(ACTION ITEM)
Print the entries verbatim, leaving out the images they contain.

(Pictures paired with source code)
--- START ---

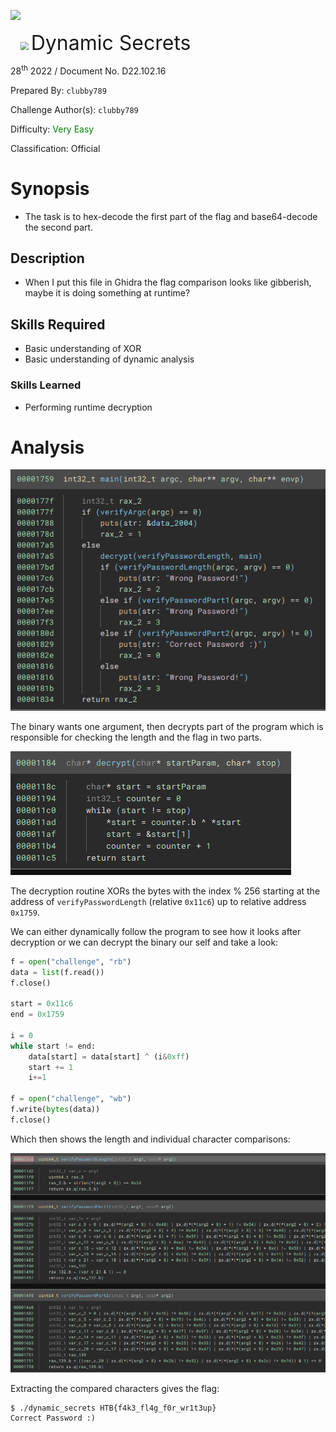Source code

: ![](https://github.com/hackthebox/writeup-templates/raw/master/challenge/assets/images/banner.png)

<img src="https://github.com/hackthebox/writeup-templates/raw/master/challenge/assets/images/htb.png" style="margin-left: 20px; zoom: 80%;" align=left/> 
<font size='6'>Dynamic Secrets</font>

28<sup>th</sup> 2022 / Document No. D22.102.16

Prepared By: `clubby789`

Challenge Author(s): `clubby789`

Difficulty: <font color=green>Very Easy</font>

Classification: Official

# Synopsis

- The task is to hex-decode the first part of the flag and base64-decode the second part.

## Description
* When I put this file in Ghidra the flag comparison looks like gibberish, maybe it is doing something at runtime?

## Skills Required

* Basic understanding of XOR
* Basic understanding of dynamic analysis

### Skills Learned
* Performing runtime decryption

# Analysis

![](writeup/main.png)

The binary wants one argument, then decrypts part of the program which is responsible for checking the length and the flag in two parts.

![](writeup/decrypt.png)

The decryption routine XORs the bytes with the index % 256 starting at the address of `verifyPasswordLength` (relative `0x11c6`) up to relative address `0x1759`.

We can either dynamically follow the program to see how it looks after decryption or we can decrypt the binary our self and take a look:

```python
f = open("challenge", "rb")
data = list(f.read())
f.close()

start = 0x11c6
end = 0x1759

i = 0
while start != end:
    data[start] = data[start] ^ (i&0xff)
    start += 1
    i+=1

f = open("challenge", "wb")
f.write(bytes(data))
f.close()
```

Which then shows the length and individual character comparisons:

![](writeup/decoded.png)


Extracting the compared characters gives the flag:

```
$ ./dynamic_secrets HTB{f4k3_fl4g_f0r_wr1t3up}
Correct Password :)
```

--- END ---

(TASK SOLUTION)
Source code

: ![](https://github.com/hackthebox/writeup-templates/raw/master/challenge/assets/images/banner.png)

<img src="https://github.com/hackthebox/writeup-templates/raw/master/challenge/assets/images/htb.png" style="margin-left: 20px; zoom: 80%;" align=left/> 
<font size='6'>Dynamic Secrets</font>

28<sup>th</sup> 2022 / Document No. D22.102.16

Prepared By: `clubby789`

Challenge Author(s): `clubby789`

Difficulty: <font color=green>Very Easy</font>

Classification: Official

# Synopsis

- The task is to hex-decode the first part of the flag and base64-decode the second part.

## Description
* When I put this file in Ghidra the flag comparison looks like gibberish, maybe it is doing something at runtime?

## Skills Required

* Basic understanding of XOR
* Basic understanding of dynamic analysis

### Skills Learned
* Performing runtime decryption

# Analysis

![](writeup/main.png)

The binary wants one argument, then decrypts part of the program which is responsible for checking the length and the flag in two parts.

![](writeup/decrypt.png)

The decryption routine XORs the bytes with the index % 256 starting at the address of `verifyPasswordLength` (relative `0x11c6`) up to relative address `0x1759`.

We can either dynamically follow the program to see how it looks after decryption or we can decrypt the binary our self and take a look:

```python
f = open("challenge", "rb")
data = list(f.read())
f.close()

start = 0x11c6
end = 0x1759

i = 0
while start != end:
    data[start] = data[start] ^ (i&0xff)
    start += 1
    i+=1

f = open("challenge", "wb")
f.write(bytes(data))
f.close()
```

Which then shows the length and individual character comparisons:

![](writeup/decoded.png)


Extracting the compared characters gives the flag:

```
$ ./dynamic_secrets HTB{f4k3_fl4g_f0r_wr1t3up}
Correct Password :)
```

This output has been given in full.